As corrected through Wednesday, April 20, 2005


In the Matter of Rent Stabilization Association of N.Y.C., Inc., et al., Appellants,
v
A. Gifford Miller et al., Respondents, and Cordell Cleare et al., Intervenors-Respondents.

[*1]

Judgment (denominated an order), Supreme Court, New York County (Louis B. York, J.), entered September 1, 2004, dismissing this proceeding brought pursuant to CPLR article 78 on the grant of municipal respondents' motion, unanimously affirmed, without costs.

Petitioners' challenge to the validity of the New York City Childhood Lead Poisoning Prevention Act of 2003 (Local Law No. 1 [2004] of City of New York; see Administrative Code of City of NY, title 27, ch 2, subch 2, art 14) was rejected for lack of standing under the State Environmental Quality Review Act (ECL art 8; see Society of Plastics Indus. v County of Suffolk, 77 NY2d 761 [1991]). Their claim of environmental harm—that the local ordinance will lead to a reduction in affordable housing and an increase in cases of lead poisoning—is speculative and insufficient to establish "injury in fact" (see New York State Assn. of Nurse Anesthetists v Novello, 2 NY3d 207 [2004]). Even if not speculative, the environmental harm alleged would be shared by the public at large, and is thus insufficient to confer individual standing on petitioners (Society of Plastics Indus., 77 NY2d at 777-778). Since the instant case does not involve a zoning enactment, petitioners are not entitled to the presumption that they have suffered harm (Matter of Save Our Main St. Bldgs. v Greene County Legislature, 293 AD2d 907, 908 [2002], lv denied 98 NY2d 609 [2002]; Matter of Boyle v Town of Woodstock, 257 AD2d 702, 704 [1999]; cf. Matter of Har Enters. v Town of Brookhaven, 74 NY2d 524 [1989]).

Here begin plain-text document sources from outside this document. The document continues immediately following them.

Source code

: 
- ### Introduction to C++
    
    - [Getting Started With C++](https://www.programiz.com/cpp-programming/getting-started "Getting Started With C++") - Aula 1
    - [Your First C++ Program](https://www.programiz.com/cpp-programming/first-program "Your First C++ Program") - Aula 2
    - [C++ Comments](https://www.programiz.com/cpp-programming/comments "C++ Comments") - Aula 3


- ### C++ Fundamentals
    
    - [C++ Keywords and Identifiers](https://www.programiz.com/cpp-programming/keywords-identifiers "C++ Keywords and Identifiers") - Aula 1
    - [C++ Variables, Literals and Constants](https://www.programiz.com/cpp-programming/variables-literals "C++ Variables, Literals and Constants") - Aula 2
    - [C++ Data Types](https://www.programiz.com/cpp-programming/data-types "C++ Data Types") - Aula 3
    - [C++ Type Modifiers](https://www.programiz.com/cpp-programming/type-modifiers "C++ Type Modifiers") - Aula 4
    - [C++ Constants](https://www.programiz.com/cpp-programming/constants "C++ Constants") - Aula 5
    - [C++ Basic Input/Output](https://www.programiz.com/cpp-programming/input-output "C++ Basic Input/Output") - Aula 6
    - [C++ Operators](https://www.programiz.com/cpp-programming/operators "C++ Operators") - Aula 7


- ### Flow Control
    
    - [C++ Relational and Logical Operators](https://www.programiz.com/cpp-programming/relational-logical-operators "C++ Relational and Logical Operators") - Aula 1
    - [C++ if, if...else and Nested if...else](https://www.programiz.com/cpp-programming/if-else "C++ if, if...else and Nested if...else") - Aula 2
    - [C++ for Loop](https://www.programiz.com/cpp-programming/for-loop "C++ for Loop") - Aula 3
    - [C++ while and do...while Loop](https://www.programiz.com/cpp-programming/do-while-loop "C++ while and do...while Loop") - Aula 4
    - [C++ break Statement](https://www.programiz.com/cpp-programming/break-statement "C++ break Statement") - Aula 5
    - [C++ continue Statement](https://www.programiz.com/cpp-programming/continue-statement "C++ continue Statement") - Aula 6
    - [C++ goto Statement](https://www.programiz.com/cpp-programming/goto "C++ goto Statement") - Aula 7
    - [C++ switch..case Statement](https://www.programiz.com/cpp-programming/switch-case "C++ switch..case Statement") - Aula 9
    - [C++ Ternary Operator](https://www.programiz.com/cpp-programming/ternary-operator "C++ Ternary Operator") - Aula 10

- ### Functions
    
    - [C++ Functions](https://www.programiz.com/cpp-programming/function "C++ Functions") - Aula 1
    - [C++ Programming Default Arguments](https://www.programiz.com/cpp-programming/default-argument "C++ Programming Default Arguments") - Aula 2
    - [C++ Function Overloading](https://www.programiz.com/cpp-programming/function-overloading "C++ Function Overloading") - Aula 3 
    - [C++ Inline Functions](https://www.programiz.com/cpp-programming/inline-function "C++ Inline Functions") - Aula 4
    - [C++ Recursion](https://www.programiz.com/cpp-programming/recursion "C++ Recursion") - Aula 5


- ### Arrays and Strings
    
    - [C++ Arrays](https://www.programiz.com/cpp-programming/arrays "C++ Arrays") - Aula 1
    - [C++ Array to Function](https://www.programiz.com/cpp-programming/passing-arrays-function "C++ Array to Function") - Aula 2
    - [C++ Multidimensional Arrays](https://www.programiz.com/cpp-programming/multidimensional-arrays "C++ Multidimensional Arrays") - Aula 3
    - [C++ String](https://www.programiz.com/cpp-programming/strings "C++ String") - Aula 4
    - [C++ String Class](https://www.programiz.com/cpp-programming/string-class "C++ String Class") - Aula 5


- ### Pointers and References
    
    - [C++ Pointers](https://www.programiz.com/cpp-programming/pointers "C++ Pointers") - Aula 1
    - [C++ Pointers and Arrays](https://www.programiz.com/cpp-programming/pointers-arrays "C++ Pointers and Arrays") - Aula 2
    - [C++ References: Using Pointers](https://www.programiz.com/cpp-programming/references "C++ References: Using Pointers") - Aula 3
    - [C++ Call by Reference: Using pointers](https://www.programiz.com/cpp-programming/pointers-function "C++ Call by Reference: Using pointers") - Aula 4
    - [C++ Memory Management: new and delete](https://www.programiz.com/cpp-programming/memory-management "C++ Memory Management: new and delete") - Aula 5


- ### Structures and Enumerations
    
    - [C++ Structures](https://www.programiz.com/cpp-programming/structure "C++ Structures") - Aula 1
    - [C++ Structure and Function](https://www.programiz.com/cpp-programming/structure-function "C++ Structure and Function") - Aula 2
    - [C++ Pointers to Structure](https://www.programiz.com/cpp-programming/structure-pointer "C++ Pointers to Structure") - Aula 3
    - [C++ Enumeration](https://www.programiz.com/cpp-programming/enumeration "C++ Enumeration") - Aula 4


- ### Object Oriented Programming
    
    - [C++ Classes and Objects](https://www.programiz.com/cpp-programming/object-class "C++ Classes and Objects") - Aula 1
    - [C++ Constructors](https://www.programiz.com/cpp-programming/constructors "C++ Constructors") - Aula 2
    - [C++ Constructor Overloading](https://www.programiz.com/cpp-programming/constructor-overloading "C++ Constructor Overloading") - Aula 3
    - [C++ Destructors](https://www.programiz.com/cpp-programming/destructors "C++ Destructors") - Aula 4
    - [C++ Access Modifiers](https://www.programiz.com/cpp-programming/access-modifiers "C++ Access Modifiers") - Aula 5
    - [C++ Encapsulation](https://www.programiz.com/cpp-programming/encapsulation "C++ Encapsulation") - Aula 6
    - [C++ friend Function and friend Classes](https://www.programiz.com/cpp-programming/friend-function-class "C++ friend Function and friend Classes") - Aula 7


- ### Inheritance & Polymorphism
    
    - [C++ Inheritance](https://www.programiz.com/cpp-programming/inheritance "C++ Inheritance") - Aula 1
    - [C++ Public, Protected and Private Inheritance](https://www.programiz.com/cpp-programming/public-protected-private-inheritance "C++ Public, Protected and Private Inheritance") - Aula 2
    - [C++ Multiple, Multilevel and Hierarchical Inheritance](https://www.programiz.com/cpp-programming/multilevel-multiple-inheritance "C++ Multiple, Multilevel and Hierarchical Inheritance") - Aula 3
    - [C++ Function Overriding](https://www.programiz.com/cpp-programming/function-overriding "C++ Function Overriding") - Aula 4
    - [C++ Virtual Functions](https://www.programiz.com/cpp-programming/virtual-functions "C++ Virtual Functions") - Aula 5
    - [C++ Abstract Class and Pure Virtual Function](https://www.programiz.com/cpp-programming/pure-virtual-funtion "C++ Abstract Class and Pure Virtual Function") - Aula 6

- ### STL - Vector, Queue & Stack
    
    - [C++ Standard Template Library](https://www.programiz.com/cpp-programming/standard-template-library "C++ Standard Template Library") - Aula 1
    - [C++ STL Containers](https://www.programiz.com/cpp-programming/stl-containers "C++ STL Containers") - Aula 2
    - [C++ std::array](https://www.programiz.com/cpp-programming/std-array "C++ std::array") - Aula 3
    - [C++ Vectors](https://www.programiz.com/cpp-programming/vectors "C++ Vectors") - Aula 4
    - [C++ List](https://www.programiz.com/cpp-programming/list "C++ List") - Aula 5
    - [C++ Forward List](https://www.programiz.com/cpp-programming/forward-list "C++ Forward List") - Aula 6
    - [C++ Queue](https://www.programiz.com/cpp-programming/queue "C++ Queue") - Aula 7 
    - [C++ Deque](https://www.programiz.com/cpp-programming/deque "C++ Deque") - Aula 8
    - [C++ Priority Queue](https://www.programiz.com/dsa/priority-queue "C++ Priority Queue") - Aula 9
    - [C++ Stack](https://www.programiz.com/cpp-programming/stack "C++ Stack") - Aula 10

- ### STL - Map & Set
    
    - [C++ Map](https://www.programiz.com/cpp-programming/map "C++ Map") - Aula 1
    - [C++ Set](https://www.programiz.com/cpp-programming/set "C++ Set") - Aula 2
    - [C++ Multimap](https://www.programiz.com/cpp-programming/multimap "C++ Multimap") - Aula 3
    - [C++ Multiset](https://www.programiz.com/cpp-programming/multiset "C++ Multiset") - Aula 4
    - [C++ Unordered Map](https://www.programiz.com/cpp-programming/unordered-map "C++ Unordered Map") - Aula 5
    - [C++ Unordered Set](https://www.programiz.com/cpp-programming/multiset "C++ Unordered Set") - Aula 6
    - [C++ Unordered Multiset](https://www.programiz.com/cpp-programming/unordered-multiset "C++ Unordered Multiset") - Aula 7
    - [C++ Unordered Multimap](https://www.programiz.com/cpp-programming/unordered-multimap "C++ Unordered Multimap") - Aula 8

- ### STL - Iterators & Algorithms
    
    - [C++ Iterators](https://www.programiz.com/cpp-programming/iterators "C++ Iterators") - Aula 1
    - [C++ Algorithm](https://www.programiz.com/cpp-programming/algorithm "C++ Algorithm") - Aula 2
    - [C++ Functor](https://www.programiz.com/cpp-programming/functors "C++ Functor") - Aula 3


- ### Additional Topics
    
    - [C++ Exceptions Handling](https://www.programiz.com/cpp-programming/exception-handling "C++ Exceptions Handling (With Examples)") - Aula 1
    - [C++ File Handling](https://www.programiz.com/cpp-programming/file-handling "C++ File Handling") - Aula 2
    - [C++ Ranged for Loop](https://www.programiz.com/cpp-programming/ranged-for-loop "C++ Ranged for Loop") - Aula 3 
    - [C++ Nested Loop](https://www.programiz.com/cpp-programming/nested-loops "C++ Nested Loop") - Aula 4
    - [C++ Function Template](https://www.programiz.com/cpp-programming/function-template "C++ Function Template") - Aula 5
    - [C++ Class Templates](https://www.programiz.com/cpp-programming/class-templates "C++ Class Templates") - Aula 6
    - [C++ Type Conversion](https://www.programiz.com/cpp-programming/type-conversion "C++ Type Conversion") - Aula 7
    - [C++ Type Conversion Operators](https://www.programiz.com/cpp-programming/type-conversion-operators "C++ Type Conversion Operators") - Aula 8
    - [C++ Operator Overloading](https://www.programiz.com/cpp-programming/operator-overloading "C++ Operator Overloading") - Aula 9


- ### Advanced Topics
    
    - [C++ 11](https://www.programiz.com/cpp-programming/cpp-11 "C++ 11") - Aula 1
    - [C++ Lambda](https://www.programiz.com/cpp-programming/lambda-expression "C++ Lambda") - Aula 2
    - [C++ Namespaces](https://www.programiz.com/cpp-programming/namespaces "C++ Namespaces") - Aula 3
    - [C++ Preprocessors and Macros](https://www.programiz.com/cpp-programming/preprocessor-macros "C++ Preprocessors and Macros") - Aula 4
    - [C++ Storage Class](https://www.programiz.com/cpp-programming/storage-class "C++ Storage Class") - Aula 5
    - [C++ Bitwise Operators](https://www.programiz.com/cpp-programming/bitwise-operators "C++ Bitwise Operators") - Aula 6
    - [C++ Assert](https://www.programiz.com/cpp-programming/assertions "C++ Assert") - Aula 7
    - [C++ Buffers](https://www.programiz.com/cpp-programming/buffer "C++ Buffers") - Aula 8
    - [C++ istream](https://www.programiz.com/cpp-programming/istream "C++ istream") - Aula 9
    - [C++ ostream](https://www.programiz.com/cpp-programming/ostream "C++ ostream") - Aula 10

The rebuttable presumption in the law that paint in pre-1960 buildings has a lead base is rationally supported (see Juarez v Wavecrest Mgt. Team, 88 NY2d 628, 641 [1996]; see also Matter of New York City Coalition to End Lead Poisoning v Vallone, 100 NY2d 337, 343 [2003]) and does not violate due process (see generally Mobile, Jackson & Kansas City R.R. Co. v Turnipseed, 219 US 35, 43 [1910]). The City Council [*2]did not exceed its authority in legislating this presumption, which is merely evidentiary and does not impose absolute liability (see Juarez, 88 NY2d at 643-644; see also Elliott v City of New York, 95 NY2d 730 [2001]).

We have considered petitioners' remaining arguments and find them unavailing. Concur—Mazzarelli, J.P., Ellerin, Nardelli, Gonzalez and Catterson, JJ.